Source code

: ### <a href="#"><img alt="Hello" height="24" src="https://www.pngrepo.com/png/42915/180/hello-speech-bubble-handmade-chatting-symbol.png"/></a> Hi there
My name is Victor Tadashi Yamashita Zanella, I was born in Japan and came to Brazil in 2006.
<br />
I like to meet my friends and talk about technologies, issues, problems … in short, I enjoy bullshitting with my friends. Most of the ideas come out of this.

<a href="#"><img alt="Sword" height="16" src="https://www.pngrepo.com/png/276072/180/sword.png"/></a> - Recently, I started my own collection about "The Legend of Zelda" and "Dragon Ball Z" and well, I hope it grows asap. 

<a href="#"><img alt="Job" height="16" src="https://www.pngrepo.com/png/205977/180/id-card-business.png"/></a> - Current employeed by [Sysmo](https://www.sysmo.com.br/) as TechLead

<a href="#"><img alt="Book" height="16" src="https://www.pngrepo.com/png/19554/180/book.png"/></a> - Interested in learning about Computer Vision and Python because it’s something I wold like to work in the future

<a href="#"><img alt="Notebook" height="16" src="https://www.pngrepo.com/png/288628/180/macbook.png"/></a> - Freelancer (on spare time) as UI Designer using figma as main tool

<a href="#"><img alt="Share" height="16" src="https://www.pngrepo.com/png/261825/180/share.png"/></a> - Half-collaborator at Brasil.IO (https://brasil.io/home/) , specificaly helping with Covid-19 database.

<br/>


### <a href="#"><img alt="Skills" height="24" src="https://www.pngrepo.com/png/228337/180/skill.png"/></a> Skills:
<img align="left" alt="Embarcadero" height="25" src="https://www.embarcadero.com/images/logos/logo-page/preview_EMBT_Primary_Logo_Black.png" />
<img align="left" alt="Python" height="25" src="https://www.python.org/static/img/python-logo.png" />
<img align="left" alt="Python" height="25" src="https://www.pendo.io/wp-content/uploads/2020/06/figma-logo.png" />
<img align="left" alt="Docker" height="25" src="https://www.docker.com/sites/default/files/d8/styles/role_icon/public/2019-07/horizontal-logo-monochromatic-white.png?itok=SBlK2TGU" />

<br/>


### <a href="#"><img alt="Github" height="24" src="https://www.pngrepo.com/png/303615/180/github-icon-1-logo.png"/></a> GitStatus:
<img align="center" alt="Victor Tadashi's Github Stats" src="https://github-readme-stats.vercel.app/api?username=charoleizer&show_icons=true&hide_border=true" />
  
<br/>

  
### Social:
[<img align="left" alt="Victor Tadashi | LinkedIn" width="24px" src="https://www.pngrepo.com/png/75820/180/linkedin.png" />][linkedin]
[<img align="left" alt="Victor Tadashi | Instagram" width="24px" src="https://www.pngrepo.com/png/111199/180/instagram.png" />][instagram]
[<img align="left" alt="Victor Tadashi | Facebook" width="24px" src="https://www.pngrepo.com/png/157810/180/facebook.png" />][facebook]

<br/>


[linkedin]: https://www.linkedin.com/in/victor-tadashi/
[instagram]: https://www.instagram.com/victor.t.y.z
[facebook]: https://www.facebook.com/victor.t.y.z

★ ★ ★ ★

- _Exercise requirements_
The lines above that hold the string "Github" are to be located and copied.

- _Exercise solution_
### <a href="#"><img alt="Github" height="24" src="https://www.pngrepo.com/png/303615/180/github-icon-1-logo.png"/></a> GitStatus:
<img align="center" alt="Victor Tadashi's Github Stats" src="https://github-readme-stats.vercel.app/api?username=charoleizer&show_icons=true&hide_border=true" />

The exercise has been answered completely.